The chapter has two major ideas: The first idea is that we need to trust in an unlimited river of creative abundance. We just need to TRUST.
We need to have faith that things will work out. We need to feel trust that a thing outside of ourselves will take care of us - that a positive outcome will come for us.
In addition to that we will have a dependecy on the source of the creativity: god/etc.
The other major idea of this chapter is that we must create time and space for ourselves to be the artist. And a common reason that we don't give that to ourselves is because we think we are doing good for others by giving them time instead of us, she names this "the virtue trap."
I think fleshing out what that means is a good idea, or a good practice - doing the morning pages, the artist date, etc. are good - but what about the actual artist part.
We are given examples as easy and entry level as just taking a dance class, but we can also extend this out to making the time to sit and toil and explore at our art in whatever medium it is.
This latter part of the chapter definitely resonated with me.

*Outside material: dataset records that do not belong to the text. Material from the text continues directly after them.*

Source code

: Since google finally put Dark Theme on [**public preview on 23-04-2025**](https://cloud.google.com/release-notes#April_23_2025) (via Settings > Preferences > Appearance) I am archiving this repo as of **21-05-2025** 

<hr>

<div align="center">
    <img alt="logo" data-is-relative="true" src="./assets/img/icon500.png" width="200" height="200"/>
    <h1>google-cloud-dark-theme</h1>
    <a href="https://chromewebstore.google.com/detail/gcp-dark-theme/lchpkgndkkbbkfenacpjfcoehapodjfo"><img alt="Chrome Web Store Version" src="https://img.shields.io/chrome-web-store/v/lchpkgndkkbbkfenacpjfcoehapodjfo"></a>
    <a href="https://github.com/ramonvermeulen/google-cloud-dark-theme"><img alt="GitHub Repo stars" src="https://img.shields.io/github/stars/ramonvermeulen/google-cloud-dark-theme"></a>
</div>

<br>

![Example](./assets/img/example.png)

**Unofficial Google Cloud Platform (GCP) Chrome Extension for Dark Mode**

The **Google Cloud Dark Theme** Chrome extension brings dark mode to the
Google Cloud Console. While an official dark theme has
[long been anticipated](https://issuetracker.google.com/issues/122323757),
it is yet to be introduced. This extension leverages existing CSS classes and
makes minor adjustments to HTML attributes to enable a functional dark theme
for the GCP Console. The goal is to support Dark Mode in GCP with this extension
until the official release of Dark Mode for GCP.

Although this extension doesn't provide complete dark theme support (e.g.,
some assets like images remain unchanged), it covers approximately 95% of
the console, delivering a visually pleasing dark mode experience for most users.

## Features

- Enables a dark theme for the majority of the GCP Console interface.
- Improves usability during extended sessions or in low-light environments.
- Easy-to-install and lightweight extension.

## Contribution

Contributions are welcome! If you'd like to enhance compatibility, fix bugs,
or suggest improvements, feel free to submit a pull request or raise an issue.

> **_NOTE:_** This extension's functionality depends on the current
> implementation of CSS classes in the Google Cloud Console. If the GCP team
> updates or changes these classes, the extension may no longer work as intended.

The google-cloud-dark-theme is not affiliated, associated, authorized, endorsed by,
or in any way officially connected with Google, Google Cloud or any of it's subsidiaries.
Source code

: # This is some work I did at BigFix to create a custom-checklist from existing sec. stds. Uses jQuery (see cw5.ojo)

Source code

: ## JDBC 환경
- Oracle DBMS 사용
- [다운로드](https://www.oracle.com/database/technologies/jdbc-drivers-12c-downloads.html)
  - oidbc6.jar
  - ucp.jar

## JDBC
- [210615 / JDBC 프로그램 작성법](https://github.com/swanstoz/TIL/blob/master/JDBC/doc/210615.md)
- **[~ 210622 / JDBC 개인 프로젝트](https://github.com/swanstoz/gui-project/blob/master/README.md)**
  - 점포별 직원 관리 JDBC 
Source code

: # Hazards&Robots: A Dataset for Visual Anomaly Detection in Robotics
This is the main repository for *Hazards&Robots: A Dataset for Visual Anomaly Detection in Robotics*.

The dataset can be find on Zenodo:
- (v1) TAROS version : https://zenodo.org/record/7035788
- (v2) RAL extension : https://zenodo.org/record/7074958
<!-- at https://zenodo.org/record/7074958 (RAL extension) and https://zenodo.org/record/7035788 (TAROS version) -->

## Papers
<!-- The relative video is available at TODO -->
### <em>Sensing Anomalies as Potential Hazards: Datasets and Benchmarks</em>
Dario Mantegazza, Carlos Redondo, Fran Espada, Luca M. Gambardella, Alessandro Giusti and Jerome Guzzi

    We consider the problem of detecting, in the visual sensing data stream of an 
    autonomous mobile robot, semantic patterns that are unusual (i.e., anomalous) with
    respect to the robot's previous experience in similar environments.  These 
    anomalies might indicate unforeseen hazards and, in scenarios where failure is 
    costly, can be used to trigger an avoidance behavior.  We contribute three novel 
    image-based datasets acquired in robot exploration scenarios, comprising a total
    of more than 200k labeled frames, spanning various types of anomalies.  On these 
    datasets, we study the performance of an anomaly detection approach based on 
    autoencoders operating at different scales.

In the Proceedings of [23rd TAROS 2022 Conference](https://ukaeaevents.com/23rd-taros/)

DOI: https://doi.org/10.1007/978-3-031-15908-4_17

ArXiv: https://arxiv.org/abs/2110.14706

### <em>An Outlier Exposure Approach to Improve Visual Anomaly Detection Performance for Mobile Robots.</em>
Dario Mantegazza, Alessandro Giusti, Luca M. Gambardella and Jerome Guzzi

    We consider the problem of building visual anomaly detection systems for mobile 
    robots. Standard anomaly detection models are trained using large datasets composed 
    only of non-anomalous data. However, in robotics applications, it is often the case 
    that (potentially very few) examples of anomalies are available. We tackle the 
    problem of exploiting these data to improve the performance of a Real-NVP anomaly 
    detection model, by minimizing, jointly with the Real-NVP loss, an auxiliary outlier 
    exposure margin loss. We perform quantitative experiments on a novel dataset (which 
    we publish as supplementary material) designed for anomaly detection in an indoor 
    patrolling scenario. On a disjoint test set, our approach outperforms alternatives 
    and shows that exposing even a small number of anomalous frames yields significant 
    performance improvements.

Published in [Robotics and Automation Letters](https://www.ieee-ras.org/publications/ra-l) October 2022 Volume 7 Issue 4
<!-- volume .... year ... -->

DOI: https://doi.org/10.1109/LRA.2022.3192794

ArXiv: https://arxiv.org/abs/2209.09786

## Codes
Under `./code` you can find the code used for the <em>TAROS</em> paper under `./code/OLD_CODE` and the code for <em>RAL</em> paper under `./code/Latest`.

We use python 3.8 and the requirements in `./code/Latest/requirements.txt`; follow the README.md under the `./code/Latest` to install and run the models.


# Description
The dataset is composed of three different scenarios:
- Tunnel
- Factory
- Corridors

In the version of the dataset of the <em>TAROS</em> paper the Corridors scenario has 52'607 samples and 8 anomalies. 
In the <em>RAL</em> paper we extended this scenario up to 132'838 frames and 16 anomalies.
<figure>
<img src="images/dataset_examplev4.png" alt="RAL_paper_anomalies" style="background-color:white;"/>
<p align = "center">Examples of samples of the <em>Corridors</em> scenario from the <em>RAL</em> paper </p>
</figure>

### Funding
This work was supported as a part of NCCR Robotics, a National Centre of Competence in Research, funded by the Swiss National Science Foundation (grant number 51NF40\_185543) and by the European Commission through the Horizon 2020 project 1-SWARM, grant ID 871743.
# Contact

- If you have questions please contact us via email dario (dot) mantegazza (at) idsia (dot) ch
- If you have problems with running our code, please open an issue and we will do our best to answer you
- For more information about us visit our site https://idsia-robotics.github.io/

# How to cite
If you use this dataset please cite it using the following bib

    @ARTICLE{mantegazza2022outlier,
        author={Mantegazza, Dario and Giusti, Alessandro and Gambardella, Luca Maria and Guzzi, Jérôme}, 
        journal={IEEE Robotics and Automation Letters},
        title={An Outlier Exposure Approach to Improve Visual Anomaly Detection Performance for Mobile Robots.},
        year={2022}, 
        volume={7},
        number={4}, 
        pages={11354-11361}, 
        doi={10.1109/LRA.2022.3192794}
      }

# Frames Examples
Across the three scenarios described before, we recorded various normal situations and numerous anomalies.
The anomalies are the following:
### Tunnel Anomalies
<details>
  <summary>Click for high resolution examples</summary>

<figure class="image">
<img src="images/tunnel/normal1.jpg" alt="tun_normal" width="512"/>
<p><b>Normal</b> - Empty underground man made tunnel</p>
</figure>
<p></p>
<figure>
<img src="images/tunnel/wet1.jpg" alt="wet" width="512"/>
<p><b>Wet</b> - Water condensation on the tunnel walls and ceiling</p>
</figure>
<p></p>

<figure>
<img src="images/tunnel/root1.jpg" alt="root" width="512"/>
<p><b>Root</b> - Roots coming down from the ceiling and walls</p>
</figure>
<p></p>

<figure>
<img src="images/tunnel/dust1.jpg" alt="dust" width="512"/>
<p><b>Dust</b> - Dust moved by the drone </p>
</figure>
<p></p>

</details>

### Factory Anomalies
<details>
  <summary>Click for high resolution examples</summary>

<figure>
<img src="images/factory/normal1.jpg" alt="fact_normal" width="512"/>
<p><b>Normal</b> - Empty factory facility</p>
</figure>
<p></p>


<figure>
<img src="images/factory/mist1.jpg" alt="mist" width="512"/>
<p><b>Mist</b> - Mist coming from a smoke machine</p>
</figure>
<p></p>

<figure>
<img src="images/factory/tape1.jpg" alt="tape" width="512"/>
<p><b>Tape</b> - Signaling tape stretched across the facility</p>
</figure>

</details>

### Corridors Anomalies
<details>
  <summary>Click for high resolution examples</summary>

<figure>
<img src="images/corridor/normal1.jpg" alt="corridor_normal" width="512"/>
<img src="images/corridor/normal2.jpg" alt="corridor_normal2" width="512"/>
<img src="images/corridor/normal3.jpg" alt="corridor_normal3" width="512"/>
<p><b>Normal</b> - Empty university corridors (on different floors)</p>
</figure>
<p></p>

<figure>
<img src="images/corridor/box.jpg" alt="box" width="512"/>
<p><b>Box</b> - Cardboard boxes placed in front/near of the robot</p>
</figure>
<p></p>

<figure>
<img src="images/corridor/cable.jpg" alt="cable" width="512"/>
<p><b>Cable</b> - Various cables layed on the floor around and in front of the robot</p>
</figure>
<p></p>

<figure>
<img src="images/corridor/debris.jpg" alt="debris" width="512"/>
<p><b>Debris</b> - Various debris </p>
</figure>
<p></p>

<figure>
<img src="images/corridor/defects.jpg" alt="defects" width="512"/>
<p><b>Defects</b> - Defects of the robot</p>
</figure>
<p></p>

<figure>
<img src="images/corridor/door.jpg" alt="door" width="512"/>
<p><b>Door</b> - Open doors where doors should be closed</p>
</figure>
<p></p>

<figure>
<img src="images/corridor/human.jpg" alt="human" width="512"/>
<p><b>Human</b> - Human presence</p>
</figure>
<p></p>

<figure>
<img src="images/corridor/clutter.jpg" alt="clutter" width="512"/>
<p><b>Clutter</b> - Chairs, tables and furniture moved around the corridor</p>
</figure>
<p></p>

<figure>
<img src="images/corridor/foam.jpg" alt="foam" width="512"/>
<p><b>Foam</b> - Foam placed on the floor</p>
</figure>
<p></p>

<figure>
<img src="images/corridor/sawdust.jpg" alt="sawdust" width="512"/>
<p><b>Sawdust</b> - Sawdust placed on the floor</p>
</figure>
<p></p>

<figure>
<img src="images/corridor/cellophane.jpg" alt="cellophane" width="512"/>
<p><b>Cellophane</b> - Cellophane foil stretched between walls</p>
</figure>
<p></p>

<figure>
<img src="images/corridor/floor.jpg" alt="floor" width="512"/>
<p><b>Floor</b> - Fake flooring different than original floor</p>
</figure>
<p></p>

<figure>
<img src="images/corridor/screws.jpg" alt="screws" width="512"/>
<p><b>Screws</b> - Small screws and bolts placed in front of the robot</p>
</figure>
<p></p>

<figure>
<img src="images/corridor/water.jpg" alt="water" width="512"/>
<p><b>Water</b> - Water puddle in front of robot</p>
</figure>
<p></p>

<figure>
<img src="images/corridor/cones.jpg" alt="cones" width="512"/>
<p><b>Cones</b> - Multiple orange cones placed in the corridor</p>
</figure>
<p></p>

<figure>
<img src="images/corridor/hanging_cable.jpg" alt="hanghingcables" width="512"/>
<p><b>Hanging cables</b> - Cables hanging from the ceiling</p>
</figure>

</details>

And in general I feel that this chapter resonates more than the previous 4: probably because she starts talking about the ways that we give away our time to others in our lives, instead of - sacrificing/giving up - time to do and be our creative creating selves.
I wrote a few introspective ideas this triggerd in me:
PEOPLE PLEASING
Avoiding (temporary/momentary) failure
Lack of boundaries
Fear of losing a relationship
The virtue trap, by definition leads to self-destruction for our artist selves. "Saying no to ourselves."
The Tasks for this week involve identifying how we stay blocked, and don't give ourselves the time and space we need, as well as reviewing our likes, hopes, dreams: the things we really see ourselves as.
I've written morning pages every day of the week. At times, I've had to refer to tasks to find things to write about. Planning a longer artist date was fun. I had no clue how programmed I was until I paused. I recognize how much I am not of my world when I pause and tune into my own thoughts and compare them with the lives of those around me. At times when I struggle to write more, I write as much I can.
I got out of my own way to visit the zoo. A crane inside a cage was bobbing its head, so I bobbed my head too. It reminded me of the oompa loompa I do sometimes when practicing accordion. I was sending a telepathic message of what my experience is like outside the cage, not knowing whether it was successful or not. A weasel ran around its artificial terrain, reminding me of Pop Goes the Weasel. I felt like I walked too much.
The seller of an accordion that was owned by her late mother had not replied to my messaging. I interpreted this sign from the universe to remember the love of mother.
I feel that it's getting close to that time to take three days off. It's at my fingertips to do so, yet ancestral programming tells me that I have to get out there and do something for society. Someone has got to end the virtue trap. I've been putting block chords (first inversions with the 6th) in Fascination and they didn't sound good as good as in Arabian Enchantment.